Botta e risposta tra il sindaco di Milano Beppe Sala e il titolare del Viminale, in quota Lega, Matteo Piantedosi: ieri il ministro, rispondendo alle polemiche sulla sicurezza in città dopo la sparatoria a Rogoredo e la conferma della presenza degli agenti anti-migranti dell’Ice a Milano in occasione dei Giochi (per scortare il sottosegretario Marco Rubio e il vice presidente Usa JD Vance), aveva provocato con una battuta. “Sala scopre solo ora la sicurezza”, aveva detto il ministro.
Ecco allora che arriva la replica del sindaco, diffusa alle agenzie di stampa, “al ministro Piantedosi, che se la vuole cavare con la solita scadente battuta, cioè 'Sala scopre solo ora la sicurezza', chiarisco che, avendo impostato il mio secondo mandato sulla necessità di assumere vigili urbani, ho fatto crescere l'organico del 19%. I dati ufficiali sono a disposizione di tutti”.

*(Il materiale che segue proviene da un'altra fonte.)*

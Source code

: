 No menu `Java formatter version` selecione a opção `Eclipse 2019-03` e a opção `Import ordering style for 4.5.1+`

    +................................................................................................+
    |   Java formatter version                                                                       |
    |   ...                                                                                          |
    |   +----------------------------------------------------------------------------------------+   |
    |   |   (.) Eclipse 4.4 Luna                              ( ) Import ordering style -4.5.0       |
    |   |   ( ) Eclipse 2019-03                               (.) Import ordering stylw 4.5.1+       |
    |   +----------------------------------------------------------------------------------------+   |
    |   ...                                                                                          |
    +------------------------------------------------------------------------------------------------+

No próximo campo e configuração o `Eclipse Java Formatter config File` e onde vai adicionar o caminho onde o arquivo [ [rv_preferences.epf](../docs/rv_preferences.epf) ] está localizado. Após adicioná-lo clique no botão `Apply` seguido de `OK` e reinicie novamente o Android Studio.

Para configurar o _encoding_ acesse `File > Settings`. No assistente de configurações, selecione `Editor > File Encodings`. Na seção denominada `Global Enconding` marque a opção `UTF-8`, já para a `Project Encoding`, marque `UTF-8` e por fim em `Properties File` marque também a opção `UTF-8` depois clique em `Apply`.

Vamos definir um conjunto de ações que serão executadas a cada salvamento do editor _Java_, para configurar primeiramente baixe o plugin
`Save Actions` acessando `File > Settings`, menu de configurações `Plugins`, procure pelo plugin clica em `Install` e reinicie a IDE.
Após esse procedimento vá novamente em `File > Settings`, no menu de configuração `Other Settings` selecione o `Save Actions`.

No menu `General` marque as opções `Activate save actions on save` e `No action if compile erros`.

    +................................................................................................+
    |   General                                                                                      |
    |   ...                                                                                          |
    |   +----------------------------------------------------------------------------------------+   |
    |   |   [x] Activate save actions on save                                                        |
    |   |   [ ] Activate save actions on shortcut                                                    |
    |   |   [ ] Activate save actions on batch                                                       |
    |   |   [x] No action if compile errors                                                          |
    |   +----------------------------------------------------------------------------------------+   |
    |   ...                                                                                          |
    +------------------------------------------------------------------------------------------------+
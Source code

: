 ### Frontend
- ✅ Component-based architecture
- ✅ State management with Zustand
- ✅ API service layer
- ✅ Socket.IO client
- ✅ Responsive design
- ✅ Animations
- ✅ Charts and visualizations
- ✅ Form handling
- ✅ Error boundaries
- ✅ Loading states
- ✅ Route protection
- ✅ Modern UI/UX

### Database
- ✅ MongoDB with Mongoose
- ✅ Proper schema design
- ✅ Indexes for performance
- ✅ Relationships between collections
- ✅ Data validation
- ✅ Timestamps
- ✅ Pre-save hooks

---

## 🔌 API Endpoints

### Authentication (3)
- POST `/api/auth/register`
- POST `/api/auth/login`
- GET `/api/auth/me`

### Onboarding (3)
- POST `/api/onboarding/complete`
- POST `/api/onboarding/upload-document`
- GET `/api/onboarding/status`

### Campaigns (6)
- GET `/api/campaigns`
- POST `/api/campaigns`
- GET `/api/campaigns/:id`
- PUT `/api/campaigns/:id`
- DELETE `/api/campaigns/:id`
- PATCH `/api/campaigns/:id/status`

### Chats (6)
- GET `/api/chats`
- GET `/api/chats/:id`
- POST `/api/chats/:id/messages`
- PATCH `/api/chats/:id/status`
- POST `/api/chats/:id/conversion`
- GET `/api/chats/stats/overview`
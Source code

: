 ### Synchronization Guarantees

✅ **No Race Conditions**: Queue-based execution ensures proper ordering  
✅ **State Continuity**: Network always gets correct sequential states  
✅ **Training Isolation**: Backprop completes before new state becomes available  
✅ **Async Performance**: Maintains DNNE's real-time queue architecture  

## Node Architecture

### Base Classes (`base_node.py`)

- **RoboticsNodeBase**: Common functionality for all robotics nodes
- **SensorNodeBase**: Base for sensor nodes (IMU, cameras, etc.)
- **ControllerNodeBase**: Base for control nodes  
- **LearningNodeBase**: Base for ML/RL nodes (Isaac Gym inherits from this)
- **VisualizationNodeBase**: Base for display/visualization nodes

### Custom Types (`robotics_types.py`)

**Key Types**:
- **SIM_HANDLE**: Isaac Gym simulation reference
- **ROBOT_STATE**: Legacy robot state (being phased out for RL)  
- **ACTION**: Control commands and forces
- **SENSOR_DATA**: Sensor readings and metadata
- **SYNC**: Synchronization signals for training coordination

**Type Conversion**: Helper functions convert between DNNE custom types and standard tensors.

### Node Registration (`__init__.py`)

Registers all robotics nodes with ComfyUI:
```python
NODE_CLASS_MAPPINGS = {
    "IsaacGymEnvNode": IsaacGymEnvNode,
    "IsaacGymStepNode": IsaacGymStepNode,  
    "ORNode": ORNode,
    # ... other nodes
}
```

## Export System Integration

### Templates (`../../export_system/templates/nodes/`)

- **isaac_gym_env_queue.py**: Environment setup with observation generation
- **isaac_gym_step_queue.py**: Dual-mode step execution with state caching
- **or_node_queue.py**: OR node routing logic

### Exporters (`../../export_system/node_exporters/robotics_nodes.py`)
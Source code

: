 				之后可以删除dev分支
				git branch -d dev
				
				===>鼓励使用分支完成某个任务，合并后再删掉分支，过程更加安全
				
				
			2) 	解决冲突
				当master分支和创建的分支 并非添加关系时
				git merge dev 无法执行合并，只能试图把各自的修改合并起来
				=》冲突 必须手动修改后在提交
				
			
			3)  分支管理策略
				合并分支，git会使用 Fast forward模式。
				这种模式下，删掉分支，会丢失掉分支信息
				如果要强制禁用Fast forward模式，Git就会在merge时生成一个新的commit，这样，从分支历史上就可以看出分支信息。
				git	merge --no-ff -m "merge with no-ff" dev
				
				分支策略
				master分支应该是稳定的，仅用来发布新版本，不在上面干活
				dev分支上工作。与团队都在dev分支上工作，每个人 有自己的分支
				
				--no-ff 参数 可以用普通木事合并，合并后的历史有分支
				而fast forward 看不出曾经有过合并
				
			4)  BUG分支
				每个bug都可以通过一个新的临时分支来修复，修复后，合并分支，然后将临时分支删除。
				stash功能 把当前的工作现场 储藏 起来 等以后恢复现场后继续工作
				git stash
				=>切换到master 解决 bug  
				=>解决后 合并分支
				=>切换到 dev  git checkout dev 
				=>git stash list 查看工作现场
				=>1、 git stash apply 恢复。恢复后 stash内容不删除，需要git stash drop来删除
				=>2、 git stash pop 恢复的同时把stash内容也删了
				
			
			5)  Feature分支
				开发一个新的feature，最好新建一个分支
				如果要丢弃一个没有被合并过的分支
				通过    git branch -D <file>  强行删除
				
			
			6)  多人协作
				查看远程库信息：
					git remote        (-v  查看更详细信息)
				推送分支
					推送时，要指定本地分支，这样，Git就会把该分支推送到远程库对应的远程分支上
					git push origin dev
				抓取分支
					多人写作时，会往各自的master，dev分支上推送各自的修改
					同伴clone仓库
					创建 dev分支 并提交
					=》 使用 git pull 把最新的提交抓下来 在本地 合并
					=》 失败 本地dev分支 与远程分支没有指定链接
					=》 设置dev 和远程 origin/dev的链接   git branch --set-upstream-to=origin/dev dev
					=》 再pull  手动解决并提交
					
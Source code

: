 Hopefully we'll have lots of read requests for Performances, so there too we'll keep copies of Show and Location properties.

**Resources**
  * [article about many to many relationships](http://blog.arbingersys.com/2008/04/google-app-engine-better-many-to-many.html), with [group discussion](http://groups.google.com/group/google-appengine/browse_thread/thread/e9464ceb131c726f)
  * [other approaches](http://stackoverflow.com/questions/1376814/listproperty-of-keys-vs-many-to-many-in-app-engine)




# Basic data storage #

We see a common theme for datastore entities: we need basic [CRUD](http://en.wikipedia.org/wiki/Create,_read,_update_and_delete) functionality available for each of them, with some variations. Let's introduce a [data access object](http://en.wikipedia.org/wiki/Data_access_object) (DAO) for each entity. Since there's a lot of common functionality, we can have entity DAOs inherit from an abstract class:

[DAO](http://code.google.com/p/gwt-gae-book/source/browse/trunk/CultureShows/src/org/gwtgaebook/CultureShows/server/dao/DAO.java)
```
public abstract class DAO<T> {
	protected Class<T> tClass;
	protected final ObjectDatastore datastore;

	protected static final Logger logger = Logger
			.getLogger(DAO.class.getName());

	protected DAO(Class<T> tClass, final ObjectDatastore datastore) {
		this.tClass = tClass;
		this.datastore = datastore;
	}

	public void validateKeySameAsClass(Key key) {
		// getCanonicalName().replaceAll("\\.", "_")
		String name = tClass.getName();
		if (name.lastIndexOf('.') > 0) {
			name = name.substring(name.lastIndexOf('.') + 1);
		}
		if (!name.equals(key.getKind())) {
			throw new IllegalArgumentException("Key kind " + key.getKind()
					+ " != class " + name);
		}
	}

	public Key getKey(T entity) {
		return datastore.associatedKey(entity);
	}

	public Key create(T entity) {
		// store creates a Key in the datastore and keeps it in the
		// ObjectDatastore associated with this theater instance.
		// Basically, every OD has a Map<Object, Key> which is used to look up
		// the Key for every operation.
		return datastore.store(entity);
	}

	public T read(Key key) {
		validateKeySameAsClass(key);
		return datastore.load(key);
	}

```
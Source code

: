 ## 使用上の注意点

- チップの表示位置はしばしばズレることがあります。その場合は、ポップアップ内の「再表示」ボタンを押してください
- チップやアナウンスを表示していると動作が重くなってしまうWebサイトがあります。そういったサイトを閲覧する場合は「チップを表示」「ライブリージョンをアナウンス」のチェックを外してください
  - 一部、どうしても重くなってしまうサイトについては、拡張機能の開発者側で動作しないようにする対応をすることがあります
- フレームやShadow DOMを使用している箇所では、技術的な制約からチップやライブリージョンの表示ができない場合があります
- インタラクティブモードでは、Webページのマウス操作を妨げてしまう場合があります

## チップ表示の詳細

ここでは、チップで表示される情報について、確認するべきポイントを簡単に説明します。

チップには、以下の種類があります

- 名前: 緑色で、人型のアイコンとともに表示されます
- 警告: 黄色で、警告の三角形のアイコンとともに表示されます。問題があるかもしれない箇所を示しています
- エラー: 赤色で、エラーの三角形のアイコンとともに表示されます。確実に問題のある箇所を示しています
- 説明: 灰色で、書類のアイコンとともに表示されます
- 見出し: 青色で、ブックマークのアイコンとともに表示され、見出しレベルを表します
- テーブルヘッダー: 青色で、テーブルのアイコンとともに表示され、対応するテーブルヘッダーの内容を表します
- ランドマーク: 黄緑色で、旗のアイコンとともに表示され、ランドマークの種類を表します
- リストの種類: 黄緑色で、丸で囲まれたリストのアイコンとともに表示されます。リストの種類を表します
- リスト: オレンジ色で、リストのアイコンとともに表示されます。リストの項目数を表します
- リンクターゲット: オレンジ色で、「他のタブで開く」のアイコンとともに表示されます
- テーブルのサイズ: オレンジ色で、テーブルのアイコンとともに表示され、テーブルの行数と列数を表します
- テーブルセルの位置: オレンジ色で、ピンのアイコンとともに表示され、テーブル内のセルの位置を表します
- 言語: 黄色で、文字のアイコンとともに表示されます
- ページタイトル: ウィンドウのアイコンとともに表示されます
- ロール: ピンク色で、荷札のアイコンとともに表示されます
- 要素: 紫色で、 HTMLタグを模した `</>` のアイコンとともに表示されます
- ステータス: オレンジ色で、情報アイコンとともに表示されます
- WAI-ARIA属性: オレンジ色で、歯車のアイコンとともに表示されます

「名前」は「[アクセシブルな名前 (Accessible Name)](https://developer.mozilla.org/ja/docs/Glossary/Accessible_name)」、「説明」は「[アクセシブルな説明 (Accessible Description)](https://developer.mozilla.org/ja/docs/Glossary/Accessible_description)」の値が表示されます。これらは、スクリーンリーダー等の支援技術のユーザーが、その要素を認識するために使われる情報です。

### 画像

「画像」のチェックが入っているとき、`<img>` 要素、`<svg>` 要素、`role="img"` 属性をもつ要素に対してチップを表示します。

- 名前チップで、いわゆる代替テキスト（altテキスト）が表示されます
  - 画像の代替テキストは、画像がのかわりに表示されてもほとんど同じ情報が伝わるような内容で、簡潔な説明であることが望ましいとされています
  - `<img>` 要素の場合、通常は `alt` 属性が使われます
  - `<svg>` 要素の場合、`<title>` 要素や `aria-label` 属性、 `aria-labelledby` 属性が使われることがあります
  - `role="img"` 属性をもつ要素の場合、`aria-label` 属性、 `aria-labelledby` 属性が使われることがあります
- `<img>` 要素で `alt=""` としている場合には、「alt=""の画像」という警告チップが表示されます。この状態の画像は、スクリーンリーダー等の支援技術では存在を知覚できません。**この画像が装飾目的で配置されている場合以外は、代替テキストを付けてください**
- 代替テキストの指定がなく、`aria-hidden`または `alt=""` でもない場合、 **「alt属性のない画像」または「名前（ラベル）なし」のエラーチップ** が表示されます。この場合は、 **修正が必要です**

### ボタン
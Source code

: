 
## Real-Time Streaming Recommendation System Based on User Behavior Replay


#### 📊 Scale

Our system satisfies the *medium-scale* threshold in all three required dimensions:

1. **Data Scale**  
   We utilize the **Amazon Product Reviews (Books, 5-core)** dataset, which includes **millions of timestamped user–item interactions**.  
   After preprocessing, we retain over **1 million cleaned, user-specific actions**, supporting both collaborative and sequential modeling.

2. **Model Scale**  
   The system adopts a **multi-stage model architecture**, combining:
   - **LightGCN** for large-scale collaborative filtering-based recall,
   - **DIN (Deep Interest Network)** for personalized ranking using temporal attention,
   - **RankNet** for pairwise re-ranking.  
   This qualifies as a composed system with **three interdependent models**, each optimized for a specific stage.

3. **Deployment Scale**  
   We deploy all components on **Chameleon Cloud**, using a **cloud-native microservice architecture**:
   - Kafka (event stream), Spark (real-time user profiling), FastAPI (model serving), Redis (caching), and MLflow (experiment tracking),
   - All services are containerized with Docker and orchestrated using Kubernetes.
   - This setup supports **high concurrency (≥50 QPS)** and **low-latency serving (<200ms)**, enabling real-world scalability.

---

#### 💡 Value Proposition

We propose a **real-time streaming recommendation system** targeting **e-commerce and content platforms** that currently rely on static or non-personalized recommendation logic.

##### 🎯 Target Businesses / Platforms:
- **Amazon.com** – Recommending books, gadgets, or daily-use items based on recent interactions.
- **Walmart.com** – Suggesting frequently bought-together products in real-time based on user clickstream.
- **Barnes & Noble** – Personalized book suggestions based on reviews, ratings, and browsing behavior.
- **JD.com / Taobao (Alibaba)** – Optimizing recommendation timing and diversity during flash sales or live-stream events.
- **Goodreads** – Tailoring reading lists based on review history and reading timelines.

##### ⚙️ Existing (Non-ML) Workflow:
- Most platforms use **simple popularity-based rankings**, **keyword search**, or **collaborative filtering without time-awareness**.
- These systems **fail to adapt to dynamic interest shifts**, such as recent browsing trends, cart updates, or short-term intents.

La querelle era nata dopo che il sindaco ieri aveva detto di non sentirsi “tutelato” dal Viminale. Di qui, la battuta di Piantedosi, e la replica di oggi del primo cittadino milanese, che sceglie di andare all'attacco: “Invece, nel caso del perimetro di responsabilità di Piantedosi che aumento c'è stato da quando è stato nominato ministro? Ce lo dica, non è un segreto di Stato”.